無意識に右目の下に手を伸ばす。私には無いその斑点に触れ、あの日見た少女の姿を思い出した。五条くんには度々言われているけれど、私は呪霊の感情に当てられやすいらしい。……自覚はあった。悪意に弱い訳ではなく、私は、強い執念や想いの一端に触れると琴線が震えてどうしようもない気持ちに襲われることがあるのだ。民宿での一件や、北海道での任務など、死んだ人間を求める心や、どうしても伝えたいことがある……そんな未練に近しい感情に捕まって雁字搦めになりやすい。この世界で生きる上で多少心が揺さぶられるような出来事はどの術師も経験している筈だ。だからこそ、何が起きても動揺が極端に少ない人程上に行ける。五条くんが良い例だ。彼は、物事を割り切れる人だった。でも、
「おかえり皆!今日もバッチリ祓えた?」
「あれ、五条先生!?任務は?」
「……まさか、」
高専の入り口に着いてすぐ。ひょろりとした長身が虎杖くん達を迎える。楽しそうに手を振る彼に訝しげな視線を向けた伏黒くんは五条くんに大袈裟なくらい酷い!と騒がれていた。彼がそんな顔をする気持ちは分かるけれど、仕事上、今日の五条くんのスケジュールを把握している身からすると、正直言ってあまり笑えない。目を疑ったのだ。彼はこうして高専に戻る数時間前までは福岡に居て、更に今から東京駅から新幹線に乗り込み名古屋まで出張なのだ。ハードなんてものじゃ無い。それでも何も知らない学生達に嫌味も無理をしている素振りも見せないのだ。私はそんな五条くんに尊敬の念を抱きつつ、同時にひどく心配でもあった。普通の人ならこんな生活が続いて耐えられるものでは無い。なのに、彼はそれを平然とした顔でこなしてしまう。こなせて、しまう。複雑だった。居なくなってしまった彼の誘因の一つが"それ"だと分かっていても尚、五条くんはこの生活を変えないし、変えられない。
「じゃ、捺。いつもみたいに宜しくね」
「……うん。皆お疲れ様、報告書だけ書いててくれる?」
「え、捺さん!?」
知ってたんですか!?と虎杖くんと野薔薇ちゃんが乗り出してくるのに苦笑いを浮かべつつ、ゆっくりとまた来た道を戻るように車を発進させる。目を丸くして何か叫んでいる2人を後部座席のリアガラスから覗く彼はクツクツと楽しげに喉を鳴らした。それから足を組み座り直し、話してなかったの?問いかけてくる彼に「聞かれてもなかったから」と答えると、なるほどね、と五条くんはアイマスク越しに笑った。それから直ぐに口調は緩やかに、それでいてある程度真面目な調子で数日に渡るスケジュールを説明していく彼の声を耳の中へと通しながら、ぼんやりと私は前の車のナンバープレートを見つめた。"07"から始まる文字列は何の因果か、つい先ほど思い出したあの夏の日と同じ日付だ。それに気付いた時にはもう、殆ど無意識に私は彼の名前を呟いていた。
「……五条くん」
「ん?」
「今度、温泉旅行とかどう?」
スーッ、と道路を滑る独特のタイヤ音が車内に響いた。少しの返事もなくて戸惑いつつ、ちらりとミラーに視線をやってみたけれど、ぽかんと口を開けて固まった五条くんの姿が映し出され、思わずハンドルを握る手が滑りそうになってしまった。ご、五条くん?と戸惑いまじりに呼び掛けると、彼はハッと肩を揺らしてから顎に手をやり、何やらぶつぶつと小さな声で唱えている。

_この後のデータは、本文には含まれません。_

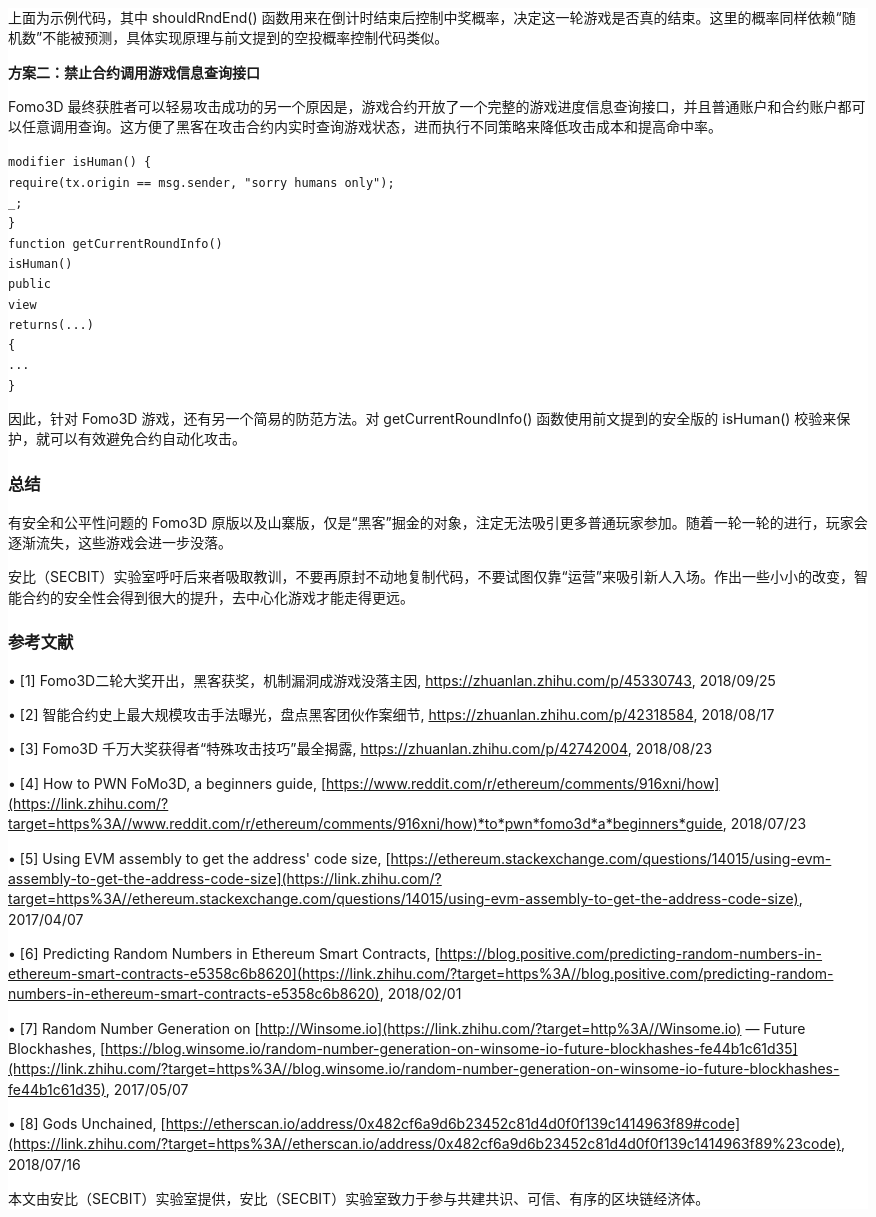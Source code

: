 上面为示例代码，其中 shouldRndEnd() 函数用来在倒计时结束后控制中奖概率，决定这一轮游戏是否真的结束。这里的概率同样依赖“随机数”不能被预测，具体实现原理与前文提到的空投概率控制代码类似。

**方案二：禁止合约调用游戏信息查询接口**

Fomo3D 最终获胜者可以轻易攻击成功的另一个原因是，游戏合约开放了一个完整的游戏进度信息查询接口，并且普通账户和合约账户都可以任意调用查询。这方便了黑客在攻击合约内实时查询游戏状态，进而执行不同策略来降低攻击成本和提高命中率。

```solidity
modifier isHuman() {
require(tx.origin == msg.sender, "sorry humans only");
_;
}
function getCurrentRoundInfo()
isHuman()
public
view
returns(...)
{
...
}
```

因此，针对 Fomo3D 游戏，还有另一个简易的防范方法。对 getCurrentRoundInfo() 函数使用前文提到的安全版的 isHuman() 校验来保护，就可以有效避免合约自动化攻击。

### 总结

有安全和公平性问题的 Fomo3D 原版以及山寨版，仅是“黑客”掘金的对象，注定无法吸引更多普通玩家参加。随着一轮一轮的进行，玩家会逐渐流失，这些游戏会进一步没落。

安比（SECBIT）实验室呼吁后来者吸取教训，不要再原封不动地复制代码，不要试图仅靠“运营”来吸引新人入场。作出一些小小的改变，智能合约的安全性会得到很大的提升，去中心化游戏才能走得更远。

### 参考文献

• [1] Fomo3D二轮大奖开出，黑客获奖，机制漏洞成游戏没落主因, https://zhuanlan.zhihu.com/p/45330743, 2018/09/25

• [2] 智能合约史上最大规模攻击手法曝光，盘点黑客团伙作案细节, https://zhuanlan.zhihu.com/p/42318584, 2018/08/17

• [3] Fomo3D 千万大奖获得者“特殊攻击技巧”最全揭露, https://zhuanlan.zhihu.com/p/42742004, 2018/08/23

• [4] How to PWN FoMo3D, a beginners guide, [https://www.reddit.com/r/ethereum/comments/916xni/how](https://link.zhihu.com/?target=https%3A//www.reddit.com/r/ethereum/comments/916xni/how)*to*pwn*fomo3d*a*beginners*guide, 2018/07/23

• [5] Using EVM assembly to get the address' code size, [https://ethereum.stackexchange.com/questions/14015/using-evm-assembly-to-get-the-address-code-size](https://link.zhihu.com/?target=https%3A//ethereum.stackexchange.com/questions/14015/using-evm-assembly-to-get-the-address-code-size), 2017/04/07

• [6] Predicting Random Numbers in Ethereum Smart Contracts, [https://blog.positive.com/predicting-random-numbers-in-ethereum-smart-contracts-e5358c6b8620](https://link.zhihu.com/?target=https%3A//blog.positive.com/predicting-random-numbers-in-ethereum-smart-contracts-e5358c6b8620), 2018/02/01

• [7] Random Number Generation on [http://Winsome.io](https://link.zhihu.com/?target=http%3A//Winsome.io) — Future Blockhashes, [https://blog.winsome.io/random-number-generation-on-winsome-io-future-blockhashes-fe44b1c61d35](https://link.zhihu.com/?target=https%3A//blog.winsome.io/random-number-generation-on-winsome-io-future-blockhashes-fe44b1c61d35), 2017/05/07

• [8] Gods Unchained, [https://etherscan.io/address/0x482cf6a9d6b23452c81d4d0f0f139c1414963f89#code](https://link.zhihu.com/?target=https%3A//etherscan.io/address/0x482cf6a9d6b23452c81d4d0f0f139c1414963f89%23code), 2018/07/16

本文由安比（SECBIT）实验室提供，安比（SECBIT）实验室致力于参与共建共识、可信、有序的区块链经济体。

「……考えろ僕、これはどういう意味だ?捺に限って誘われてるなんて考え辛いし……」
「……五条くん?」
「でも都合良く考えるの全然止まんないし纏まんないし何?どういう状況?」
「えと、あの、」
「…………それってお泊まりデートの誘いだったりする?」
たっぷりの沈黙を携えた後、困惑まじりの真剣な表情で私を見た彼にギョッと目を見開いた。え!?とほぼ無意識にあげてしまった声に五条くんは「違った?」と言いたげに首を傾げると、頬を軽く掻きながら"説明してくれる?"と聞き返す。こほんとひとつ咳払いをした私が素直に五条くんが疲れていないか心配だと答えると、彼はやはり神妙そうな顔をしながら頷き、
「……やっぱりデートじゃん!」
「ち、違うって!」
ぐいっとアイマスクを引き下げて青くてキラキラした瞳を私に向ける彼はデートだと熱弁を続ける。私は一緒に行きたいという訳ではなく、彼に少しでもリフレッシュして欲しかっただけなのだが……五条くんは全く聞く気がない。それどころか捺とデートのためなら任務頑張るよ、とまで言い出してもはや収集がつきそうになかった。あれよあれよと彼の中で進んでいく計画を否定しつつも聞き入れて、確かにそのプランなら素敵な休日になるだろうなと納得してしまう私は流されやすいのかもしれない。でも、五条くんが羽を伸ばす機会になるなら悪い話ではないだろう。
「めちゃくちゃ元気出てきた。僕頑張るよ捺」
「……五条くん」
「なぁに?」
「無理、しないでね」
あまりに楽しそうに頬を緩めていた彼の顔が一瞬驚きに変わり、それからゆっくりと瞼が緩んだ。優しく暖かな視線を私へと向け、分かってるよと一言だけ返した彼に嘘はない。きっと、そう信じたい。……例えこれが嘘じゃなくても、向こうで何かあれば無理も無茶も平気でしてしまう人なんだ。ならせめて、今だけは彼自身を受け入れよう、そう思った。
五条くんを乗せた車は道を覚えているかのように信号に引っかかる事もなく駅に到着する。小さく息を吐き出した彼は長い足を扉の外に出してからたった一言「いってきます」と告げて堂々と歩いていく。一際目立つ容姿の彼を避けるように人混みが割れ、頭いくつ分も抜きん出た五条くんは構内に消えていく。……何処かの家の風鈴が揺らいで、リン、と微かな音がする。美しくて凛々しいそれはどれだけ距離が離れていても自然と鼓膜を揺らして、混ざり合った蝉の声が夏を感じさせた。
五条くんを見送った私は穏やかに車のアクセルを踏み、頭の中で自分の休暇予定を考えた。……出来るだけ、私も行けそうな日に彼の休みを作り出せないか、と思案しながら。